What the task requires ▸
Those lines of the records that contain "下载地址" are to be located and copied.

Input data ▸

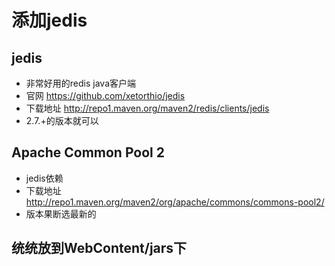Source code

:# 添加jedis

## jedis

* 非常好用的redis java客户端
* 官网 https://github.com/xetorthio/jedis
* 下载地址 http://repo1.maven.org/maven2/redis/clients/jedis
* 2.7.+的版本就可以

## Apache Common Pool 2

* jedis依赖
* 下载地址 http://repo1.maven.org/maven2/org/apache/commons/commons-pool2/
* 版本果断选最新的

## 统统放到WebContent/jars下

Written solution ▸
* 下载地址 http://repo1.maven.org/maven2/redis/clients/jedis
* 下载地址 http://repo1.maven.org/maven2/org/apache/commons/commons-pool2/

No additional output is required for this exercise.